Every entry that appears below is to be output exactly.
Segment Open
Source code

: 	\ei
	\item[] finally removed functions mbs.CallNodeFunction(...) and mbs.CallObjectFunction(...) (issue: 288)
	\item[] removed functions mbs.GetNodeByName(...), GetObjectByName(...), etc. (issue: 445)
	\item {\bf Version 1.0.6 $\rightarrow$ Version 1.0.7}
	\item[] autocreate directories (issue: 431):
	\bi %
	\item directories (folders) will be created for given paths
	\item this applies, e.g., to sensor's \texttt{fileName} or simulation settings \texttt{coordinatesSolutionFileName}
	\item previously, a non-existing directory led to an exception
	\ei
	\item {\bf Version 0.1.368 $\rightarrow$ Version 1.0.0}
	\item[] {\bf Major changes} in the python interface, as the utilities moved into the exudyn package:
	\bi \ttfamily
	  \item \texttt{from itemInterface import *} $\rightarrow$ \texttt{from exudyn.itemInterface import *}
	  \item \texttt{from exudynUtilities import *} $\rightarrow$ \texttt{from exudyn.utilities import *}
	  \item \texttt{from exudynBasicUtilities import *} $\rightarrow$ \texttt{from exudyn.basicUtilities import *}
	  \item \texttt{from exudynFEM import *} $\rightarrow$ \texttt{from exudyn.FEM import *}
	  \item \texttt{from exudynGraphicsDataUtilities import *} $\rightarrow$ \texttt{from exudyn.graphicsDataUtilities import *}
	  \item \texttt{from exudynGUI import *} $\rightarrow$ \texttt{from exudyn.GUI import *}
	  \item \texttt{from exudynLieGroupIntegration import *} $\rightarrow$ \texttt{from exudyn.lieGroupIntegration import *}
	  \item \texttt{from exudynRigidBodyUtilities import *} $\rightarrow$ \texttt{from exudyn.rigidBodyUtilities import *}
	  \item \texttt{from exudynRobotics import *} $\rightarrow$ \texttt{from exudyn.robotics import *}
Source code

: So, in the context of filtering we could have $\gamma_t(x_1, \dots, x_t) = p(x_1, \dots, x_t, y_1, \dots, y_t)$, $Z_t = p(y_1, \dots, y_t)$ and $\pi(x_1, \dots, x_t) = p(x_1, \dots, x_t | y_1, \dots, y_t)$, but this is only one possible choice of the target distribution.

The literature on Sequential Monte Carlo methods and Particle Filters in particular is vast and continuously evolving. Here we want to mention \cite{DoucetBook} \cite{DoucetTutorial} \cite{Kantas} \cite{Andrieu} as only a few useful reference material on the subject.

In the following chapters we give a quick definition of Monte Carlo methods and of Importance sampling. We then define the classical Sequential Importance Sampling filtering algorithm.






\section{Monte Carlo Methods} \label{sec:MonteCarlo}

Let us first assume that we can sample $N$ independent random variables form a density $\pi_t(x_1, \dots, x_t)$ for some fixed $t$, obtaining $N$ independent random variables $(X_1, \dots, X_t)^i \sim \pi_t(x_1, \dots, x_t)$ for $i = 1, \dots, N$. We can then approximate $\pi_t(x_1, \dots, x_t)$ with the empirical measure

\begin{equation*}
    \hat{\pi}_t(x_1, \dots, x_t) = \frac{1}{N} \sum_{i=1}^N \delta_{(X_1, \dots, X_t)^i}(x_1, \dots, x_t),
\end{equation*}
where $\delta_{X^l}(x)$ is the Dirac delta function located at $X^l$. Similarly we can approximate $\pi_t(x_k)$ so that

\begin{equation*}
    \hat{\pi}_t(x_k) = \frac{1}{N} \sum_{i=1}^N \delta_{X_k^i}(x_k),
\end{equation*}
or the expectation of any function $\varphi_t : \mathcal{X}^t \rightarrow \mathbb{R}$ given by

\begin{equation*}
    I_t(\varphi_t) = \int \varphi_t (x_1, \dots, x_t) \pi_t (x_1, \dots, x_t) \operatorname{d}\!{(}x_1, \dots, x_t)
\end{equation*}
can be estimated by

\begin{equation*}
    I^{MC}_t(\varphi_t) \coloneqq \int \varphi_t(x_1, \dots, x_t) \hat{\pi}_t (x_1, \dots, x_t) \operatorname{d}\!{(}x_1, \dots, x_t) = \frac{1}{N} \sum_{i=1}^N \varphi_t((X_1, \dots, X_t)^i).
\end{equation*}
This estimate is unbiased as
Segment Closed
* Your response *
Source code

: 	\ei
	\item[] finally removed functions mbs.CallNodeFunction(...) and mbs.CallObjectFunction(...) (issue: 288)
	\item[] removed functions mbs.GetNodeByName(...), GetObjectByName(...), etc. (issue: 445)
	\item {\bf Version 1.0.6 $\rightarrow$ Version 1.0.7}
	\item[] autocreate directories (issue: 431):
	\bi %
	\item directories (folders) will be created for given paths
	\item this applies, e.g., to sensor's \texttt{fileName} or simulation settings \texttt{coordinatesSolutionFileName}
	\item previously, a non-existing directory led to an exception
	\ei
	\item {\bf Version 0.1.368 $\rightarrow$ Version 1.0.0}
	\item[] {\bf Major changes} in the python interface, as the utilities moved into the exudyn package:
	\bi \ttfamily
	  \item \texttt{from itemInterface import *} $\rightarrow$ \texttt{from exudyn.itemInterface import *}
	  \item \texttt{from exudynUtilities import *} $\rightarrow$ \texttt{from exudyn.utilities import *}
	  \item \texttt{from exudynBasicUtilities import *} $\rightarrow$ \texttt{from exudyn.basicUtilities import *}
	  \item \texttt{from exudynFEM import *} $\rightarrow$ \texttt{from exudyn.FEM import *}
	  \item \texttt{from exudynGraphicsDataUtilities import *} $\rightarrow$ \texttt{from exudyn.graphicsDataUtilities import *}
	  \item \texttt{from exudynGUI import *} $\rightarrow$ \texttt{from exudyn.GUI import *}
	  \item \texttt{from exudynLieGroupIntegration import *} $\rightarrow$ \texttt{from exudyn.lieGroupIntegration import *}
	  \item \texttt{from exudynRigidBodyUtilities import *} $\rightarrow$ \texttt{from exudyn.rigidBodyUtilities import *}
	  \item \texttt{from exudynRobotics import *} $\rightarrow$ \texttt{from exudyn.robotics import *}
Source code

: So, in the context of filtering we could have $\gamma_t(x_1, \dots, x_t) = p(x_1, \dots, x_t, y_1, \dots, y_t)$, $Z_t = p(y_1, \dots, y_t)$ and $\pi(x_1, \dots, x_t) = p(x_1, \dots, x_t | y_1, \dots, y_t)$, but this is only one possible choice of the target distribution.

The literature on Sequential Monte Carlo methods and Particle Filters in particular is vast and continuously evolving. Here we want to mention \cite{DoucetBook} \cite{DoucetTutorial} \cite{Kantas} \cite{Andrieu} as only a few useful reference material on the subject.

In the following chapters we give a quick definition of Monte Carlo methods and of Importance sampling. We then define the classical Sequential Importance Sampling filtering algorithm.






\section{Monte Carlo Methods} \label{sec:MonteCarlo}

Let us first assume that we can sample $N$ independent random variables form a density $\pi_t(x_1, \dots, x_t)$ for some fixed $t$, obtaining $N$ independent random variables $(X_1, \dots, X_t)^i \sim \pi_t(x_1, \dots, x_t)$ for $i = 1, \dots, N$. We can then approximate $\pi_t(x_1, \dots, x_t)$ with the empirical measure

\begin{equation*}
    \hat{\pi}_t(x_1, \dots, x_t) = \frac{1}{N} \sum_{i=1}^N \delta_{(X_1, \dots, X_t)^i}(x_1, \dots, x_t),
\end{equation*}
where $\delta_{X^l}(x)$ is the Dirac delta function located at $X^l$. Similarly we can approximate $\pi_t(x_k)$ so that

\begin{equation*}
    \hat{\pi}_t(x_k) = \frac{1}{N} \sum_{i=1}^N \delta_{X_k^i}(x_k),
\end{equation*}
or the expectation of any function $\varphi_t : \mathcal{X}^t \rightarrow \mathbb{R}$ given by

\begin{equation*}
    I_t(\varphi_t) = \int \varphi_t (x_1, \dots, x_t) \pi_t (x_1, \dots, x_t) \operatorname{d}\!{(}x_1, \dots, x_t)
\end{equation*}
can be estimated by

\begin{equation*}
    I^{MC}_t(\varphi_t) \coloneqq \int \varphi_t(x_1, \dots, x_t) \hat{\pi}_t (x_1, \dots, x_t) \operatorname{d}\!{(}x_1, \dots, x_t) = \frac{1}{N} \sum_{i=1}^N \varphi_t((X_1, \dots, X_t)^i).
\end{equation*}
This estimate is unbiased as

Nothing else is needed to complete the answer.